■ **What to do**: Your task is to copy each line of the records that includes the string "oswd".

(Beginning of Dataset records)

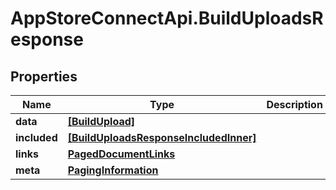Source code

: # AppStoreConnectApi.BuildUploadsResponse

## Properties

Name | Type | Description | Notes
------------ | ------------- | ------------- | -------------
**data** | [**[BuildUpload]**](BuildUpload.md) |  | 
**included** | [**[BuildUploadsResponseIncludedInner]**](BuildUploadsResponseIncludedInner.md) |  | [optional] 
**links** | [**PagedDocumentLinks**](PagedDocumentLinks.md) |  | 
**meta** | [**PagingInformation**](PagingInformation.md) |  | [optional] 


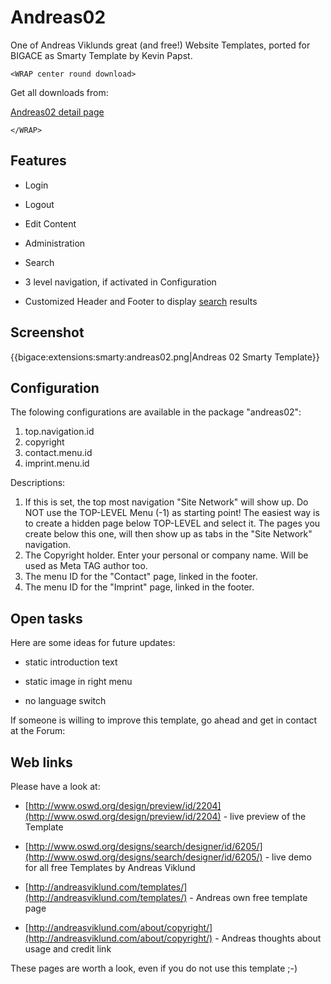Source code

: # Andreas02

One of Andreas Viklunds great (and free!) Website Templates, ported for BIGACE as Smarty Template by Kevin Papst.

`<WRAP center round download>`

Get all downloads from:

[Andreas02 detail page](http://www.bigace.de/plugins/detail/20-Andreas+02)

`</WRAP>`

## Features


*  Login

*  Logout

*  Edit Content

*  Administration

*  Search 

*  3 level navigation, if activated in Configuration

*  Customized Header and Footer to display [search](administration/search) results

## Screenshot

{{bigace:extensions:smarty:andreas02.png|Andreas 02 Smarty Template}}

## Configuration

The folowing configurations are available in the package "andreas02":

 1.  top.navigation.id
 2.  copyright
 3.  contact.menu.id
 4.  imprint.menu.id

Descriptions:

 1.  If this is set, the top most navigation "Site Network" will show up. Do NOT use the TOP-LEVEL Menu (-1) as starting point! The easiest way is to create a hidden page below TOP-LEVEL and select it. The pages you create below this one, will then show up as tabs in the "Site Network" navigation.
 2.  The Copyright holder. Enter your personal or company name. Will be used as Meta TAG author too.
 3.  The menu ID for the "Contact" page, linked in the footer.
 4.  The menu ID for the "Imprint" page, linked in the footer.

## Open tasks

Here are some ideas for future updates:


*  static introduction text

*  static image in right menu 

*  no language switch

If someone is willing to improve this template, go ahead and get in contact at the Forum:

## Web links

Please have a look at:


*  [http://www.oswd.org/design/preview/id/2204](http://www.oswd.org/design/preview/id/2204) - live preview of the Template

*  [http://www.oswd.org/designs/search/designer/id/6205/](http://www.oswd.org/designs/search/designer/id/6205/) - live demo for all free Templates by Andreas Viklund

*  [http://andreasviklund.com/templates/](http://andreasviklund.com/templates/) - Andreas own free template page 

*  [http://andreasviklund.com/about/copyright/](http://andreasviklund.com/about/copyright/) - Andreas thoughts about usage and credit link

These pages are worth a look, even if you do not use this template ;-)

(End of Dataset records)

■ **Task result**:
*  [http://www.oswd.org/design/preview/id/2204](http://www.oswd.org/design/preview/id/2204) - live preview of the Template
*  [http://www.oswd.org/designs/search/designer/id/6205/](http://www.oswd.org/designs/search/designer/id/6205/) - live demo for all free Templates by Andreas Viklund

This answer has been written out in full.